Emmanuel Macron lleva nombrados siete jefes de Gobierno. Los dos primeros le duraron más o menos, pero los siguientes apenas llegaron a un curso escolar y el último ni eso: 27 días ha estado Sébastien Lecornu al frente del Ejecutivo.
¿A qué se debe este carrusel político?
La verdad es que los franceses llevan peleándose entre ellos desde los tiempos de Clovis. Lo explica muy bien Pierre Daninos en sus Cuadernos del mayor Thompson. «En los manuales de geografía —escribe— viene que Gran Bretaña tiene 70 millones de personas […]. Pero de Francia deberían decir que está dividida en 68 millones de franceses. Francia es el único país donde, si uno añade 10 ciudadanos a otros 10, no obtiene una suma, sino 20 divisiones».
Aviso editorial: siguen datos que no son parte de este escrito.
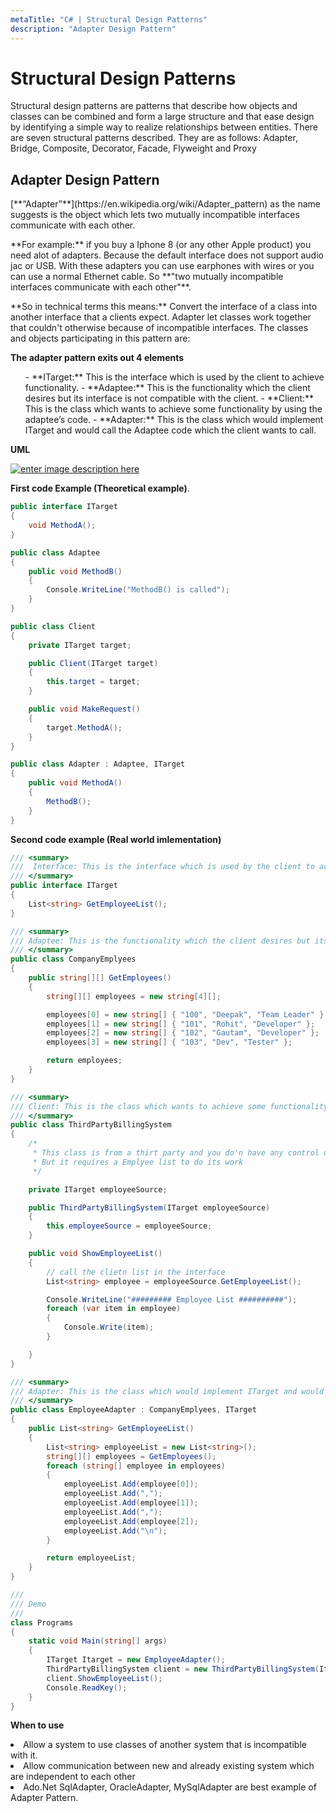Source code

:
 ```yaml
---
metaTitle: "C# | Structural Design Patterns"
description: "Adapter Design Pattern"
---
```


# Structural Design Patterns


Structural design patterns are patterns that describe how objects and classes can be combined and form a large structure and that ease design by identifying a simple way to realize relationships between entities. There are seven structural patterns described. They are as follows: Adapter, Bridge, Composite, Decorator, Facade, Flyweight and Proxy



## Adapter Design Pattern


> 
<p>[**“Adapter”**](https://en.wikipedia.org/wiki/Adapter_pattern) as the name suggests is the object which lets two mutually
incompatible interfaces communicate with each other.</p>


> 
<p>**For example:** if you buy a Iphone 8 (or any other Apple product) you need alot of
adapters. Because the default interface does not support audio jac or
USB. With these adapters you can use earphones with wires or you can use a normal Ethernet cable. So **"two mutually incompatible interfaces communicate with each other"**.</p>


> 
<p>**So in technical terms this means:** Convert the interface of a
class into another interface that a clients expect. Adapter let
classes work together that couldn't otherwise because of incompatible
interfaces. The classes and objects participating in this pattern
are:</p>


**The adapter pattern exits out 4 elements**

> 
<ol>
- **ITarget:** This is the interface which is used by the client to achieve functionality.
- **Adaptee:** This is the functionality which the client desires but its interface is not compatible with the client.
- **Client:** This is the class which wants to achieve some functionality by using the adaptee’s code.
- **Adapter:** This is the class which would implement ITarget and would call the Adaptee code which the client wants to call.
</ol>


**UML**

[<img src="https://i.stack.imgur.com/oYMFy.gif" alt="enter image description here" />](https://i.stack.imgur.com/oYMFy.gif)

**First code Example (Theoretical example)**.

```cs
public interface ITarget
{
    void MethodA();
}

public class Adaptee
{
    public void MethodB()
    {
        Console.WriteLine("MethodB() is called");
    }
}

public class Client
{
    private ITarget target;

    public Client(ITarget target)
    {
        this.target = target;
    }

    public void MakeRequest()
    {
        target.MethodA();
    }
}  

public class Adapter : Adaptee, ITarget
{
    public void MethodA()
    {
        MethodB();
    }
}

```

**Second code example (Real world imlementation)**

```cs
/// <summary>
///  Interface: This is the interface which is used by the client to achieve functionality.
/// </summary>
public interface ITarget
{
    List<string> GetEmployeeList();
}

/// <summary>
/// Adaptee: This is the functionality which the client desires but its interface is not compatible with the client.
/// </summary>
public class CompanyEmplyees
{
    public string[][] GetEmployees()
    {
        string[][] employees = new string[4][];

        employees[0] = new string[] { "100", "Deepak", "Team Leader" };
        employees[1] = new string[] { "101", "Rohit", "Developer" };
        employees[2] = new string[] { "102", "Gautam", "Developer" };
        employees[3] = new string[] { "103", "Dev", "Tester" };

        return employees;
    }
}

/// <summary>
/// Client: This is the class which wants to achieve some functionality by using the adaptee’s code (list of employees).
/// </summary>
public class ThirdPartyBillingSystem
{
    /* 
     * This class is from a thirt party and you do'n have any control over it. 
     * But it requires a Emplyee list to do its work
     */

    private ITarget employeeSource;

    public ThirdPartyBillingSystem(ITarget employeeSource)
    {
        this.employeeSource = employeeSource;
    }

    public void ShowEmployeeList()
    {
        // call the clietn list in the interface
        List<string> employee = employeeSource.GetEmployeeList();

        Console.WriteLine("######### Employee List ##########");
        foreach (var item in employee)
        {
            Console.Write(item);
        }

    }
}

/// <summary>
/// Adapter: This is the class which would implement ITarget and would call the Adaptee code which the client wants to call.
/// </summary>
public class EmployeeAdapter : CompanyEmplyees, ITarget
{
    public List<string> GetEmployeeList()
    {
        List<string> employeeList = new List<string>();
        string[][] employees = GetEmployees();
        foreach (string[] employee in employees)
        {
            employeeList.Add(employee[0]);
            employeeList.Add(",");
            employeeList.Add(employee[1]);
            employeeList.Add(",");
            employeeList.Add(employee[2]);
            employeeList.Add("\n");
        }

        return employeeList;
    }
}

/// 
/// Demo
/// 
class Programs
{
    static void Main(string[] args)
    {
        ITarget Itarget = new EmployeeAdapter();
        ThirdPartyBillingSystem client = new ThirdPartyBillingSystem(Itarget);
        client.ShowEmployeeList();
        Console.ReadKey();
    }
}

```

**When to use**

<li>Allow a system to use classes of another system that is incompatible
with it.</li>
<li>Allow communication between new and already existing system which are
independent to each other</li>
<li>Ado.Net SqlAdapter, OracleAdapter, MySqlAdapter are best example of
Adapter Pattern.</li>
No le faltaba razón al bueno de Daninos. Da igual el asunto que elijas: la OTAN, Dios, el nudismo, Napoleón… Si un francés se manifiesta a favor de algo en, digamos, París, otro lo hará en contra instantáneamente en Marsella, y sin necesidad de que el de Marsella haya visto ni oído nunca al de París. Es algo tan enigmático como el entrelazamiento cuántico, solo que en lugar de cambiar al mismo estado, como hacen las partículas subatómicas, los franceses cambian al estado diametralmente opuesto.
El peor antagonismo es, de todos modos, interior. Los franceses no se ponen de acuerdo ni consigo mismos. Alardean de republicanos, pero se les cae la baba si les imponen el toisón de oro; perfeccionaron el jabón, pero son los europeos que menos se duchan; darían gustosos sus vidas por Francia, pero los ahorros prefieren entregárselos a Suiza, y quieren, en fin, un estado de bienestar generoso, pero se niegan a pagar más impuestos.
De Gaulle ironizaba que era imposible gobernar un país con 300 quesos, pero los últimos recuentos elevan el número de quesos a 2.000 y, cuando uno lo tiene en cuenta, el que Lecornu haya aguantado 27 días tampoco está tan mal.